Para Fabio Silveira, a situação é mais confortável para a soja. O preço do milho pode cair menos, por causa da produção de etanol nos EUA.
Voltando ao cenário básico com o qual o economista trabalha, as exportações brasileiras do agronegócio cairiam de US$ 60,5 bilhões para US$ 56 bi. E o saldo do setor sairia de US$ 52 bilhões para US$ 49 bi. Até aí, tudo bem. O problema será caso a queda de preços seja bem mais intensa. Naquele cenário pessimista, o saldo do agronegócio chegaria a US$ 35 bilhões. Se for assim, cairá muito a contribuição do setor agrícola no superávit da balança comercial.
Mas esse é só um lado — o mais complicado, por assim dizer — da queda das cotações das commodities. A boa notícia é que a inflação mundial tende a arrefecer; assim como a brasileira. Para Fabio, já no ano que vem, com essa mudança de tendência no preço internacional dos alimentos, a inflação estará convergindo para a meta. Se assim for, o Banco Central não terá mais que seguir o caminho de aumento dos juros. O crescimento ficará ainda mais apoiado no mercado doméstico e menos no setor externo.

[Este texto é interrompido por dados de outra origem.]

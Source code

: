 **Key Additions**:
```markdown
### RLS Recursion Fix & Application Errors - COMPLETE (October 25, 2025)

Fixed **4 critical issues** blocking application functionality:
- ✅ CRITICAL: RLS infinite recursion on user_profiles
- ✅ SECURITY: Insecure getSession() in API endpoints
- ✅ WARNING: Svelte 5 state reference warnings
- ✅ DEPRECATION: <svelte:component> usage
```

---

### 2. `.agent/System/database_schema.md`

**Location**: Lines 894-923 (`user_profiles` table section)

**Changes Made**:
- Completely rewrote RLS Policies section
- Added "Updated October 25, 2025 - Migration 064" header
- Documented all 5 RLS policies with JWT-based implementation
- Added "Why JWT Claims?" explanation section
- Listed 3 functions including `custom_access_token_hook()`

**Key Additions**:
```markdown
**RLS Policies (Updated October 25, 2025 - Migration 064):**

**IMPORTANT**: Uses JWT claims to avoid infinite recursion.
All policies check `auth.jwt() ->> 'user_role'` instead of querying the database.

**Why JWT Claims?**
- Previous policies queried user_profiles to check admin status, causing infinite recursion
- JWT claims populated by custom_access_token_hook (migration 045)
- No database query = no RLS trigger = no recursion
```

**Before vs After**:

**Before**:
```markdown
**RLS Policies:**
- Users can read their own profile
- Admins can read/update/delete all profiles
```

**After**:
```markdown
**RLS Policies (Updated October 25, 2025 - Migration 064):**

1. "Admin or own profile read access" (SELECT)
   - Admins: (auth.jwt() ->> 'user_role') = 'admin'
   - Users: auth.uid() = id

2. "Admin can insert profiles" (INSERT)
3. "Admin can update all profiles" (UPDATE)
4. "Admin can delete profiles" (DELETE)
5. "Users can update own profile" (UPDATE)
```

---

Apesar dessa provável trajetória de queda nos preços, tanto Fabio Silveira quanto a MB Associados compartem da visão de que o cenário não é de uma queda ininterrupta e íngreme nas cotações. “Os estoques dos produtos agrícolas estão baixos e, dado o alto custo de produção, principalmente decorrente dos elevados preços dos fertilizantes, as commodities agrícolas devem se manter em patamares elevados de preços”, diz o texto da MB. Fabio Silveira complementa:
— A tendência é de baixa, mas isso não significa que as commodities vão cair todo dia. Haverá períodos em que elas podem voltar a subir um pouco.